- [Exercise prompt] Reproduce the entries in full and exactly. Pictures stay out.

- [Provided data]
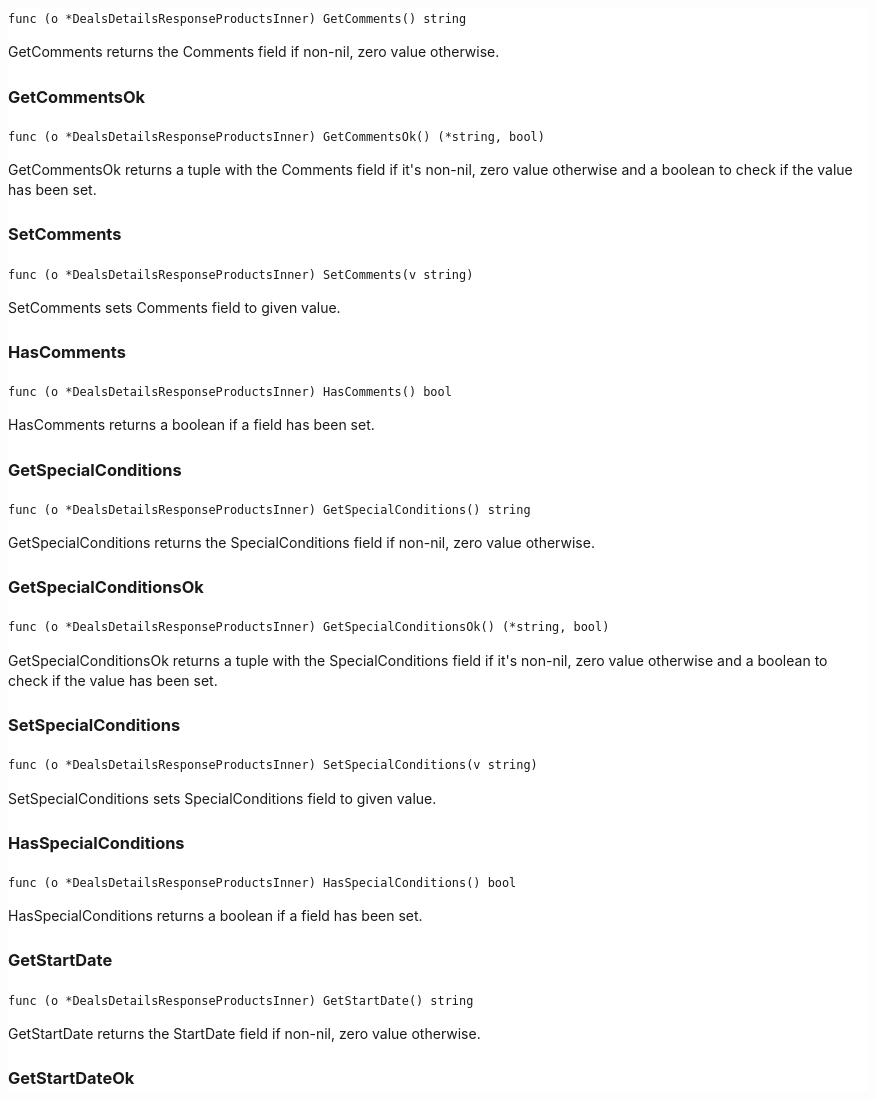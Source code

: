 `func (o *DealsDetailsResponseProductsInner) GetComments() string`

GetComments returns the Comments field if non-nil, zero value otherwise.

### GetCommentsOk

`func (o *DealsDetailsResponseProductsInner) GetCommentsOk() (*string, bool)`

GetCommentsOk returns a tuple with the Comments field if it's non-nil, zero value otherwise
and a boolean to check if the value has been set.

### SetComments

`func (o *DealsDetailsResponseProductsInner) SetComments(v string)`

SetComments sets Comments field to given value.

### HasComments

`func (o *DealsDetailsResponseProductsInner) HasComments() bool`

HasComments returns a boolean if a field has been set.

### GetSpecialConditions

`func (o *DealsDetailsResponseProductsInner) GetSpecialConditions() string`

GetSpecialConditions returns the SpecialConditions field if non-nil, zero value otherwise.

### GetSpecialConditionsOk

`func (o *DealsDetailsResponseProductsInner) GetSpecialConditionsOk() (*string, bool)`

GetSpecialConditionsOk returns a tuple with the SpecialConditions field if it's non-nil, zero value otherwise
and a boolean to check if the value has been set.

### SetSpecialConditions

`func (o *DealsDetailsResponseProductsInner) SetSpecialConditions(v string)`

SetSpecialConditions sets SpecialConditions field to given value.

### HasSpecialConditions

`func (o *DealsDetailsResponseProductsInner) HasSpecialConditions() bool`

HasSpecialConditions returns a boolean if a field has been set.

### GetStartDate

`func (o *DealsDetailsResponseProductsInner) GetStartDate() string`

GetStartDate returns the StartDate field if non-nil, zero value otherwise.

### GetStartDateOk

- [Exercise output]
Source code

: `func (o *DealsDetailsResponseProductsInner) GetComments() string`

GetComments returns the Comments field if non-nil, zero value otherwise.

### GetCommentsOk

`func (o *DealsDetailsResponseProductsInner) GetCommentsOk() (*string, bool)`

GetCommentsOk returns a tuple with the Comments field if it's non-nil, zero value otherwise
and a boolean to check if the value has been set.

### SetComments

`func (o *DealsDetailsResponseProductsInner) SetComments(v string)`

SetComments sets Comments field to given value.

### HasComments

`func (o *DealsDetailsResponseProductsInner) HasComments() bool`

HasComments returns a boolean if a field has been set.

### GetSpecialConditions

`func (o *DealsDetailsResponseProductsInner) GetSpecialConditions() string`

GetSpecialConditions returns the SpecialConditions field if non-nil, zero value otherwise.

### GetSpecialConditionsOk

`func (o *DealsDetailsResponseProductsInner) GetSpecialConditionsOk() (*string, bool)`

GetSpecialConditionsOk returns a tuple with the SpecialConditions field if it's non-nil, zero value otherwise
and a boolean to check if the value has been set.

### SetSpecialConditions

`func (o *DealsDetailsResponseProductsInner) SetSpecialConditions(v string)`

SetSpecialConditions sets SpecialConditions field to given value.

### HasSpecialConditions

`func (o *DealsDetailsResponseProductsInner) HasSpecialConditions() bool`

HasSpecialConditions returns a boolean if a field has been set.

### GetStartDate

`func (o *DealsDetailsResponseProductsInner) GetStartDate() string`

GetStartDate returns the StartDate field if non-nil, zero value otherwise.

### GetStartDateOk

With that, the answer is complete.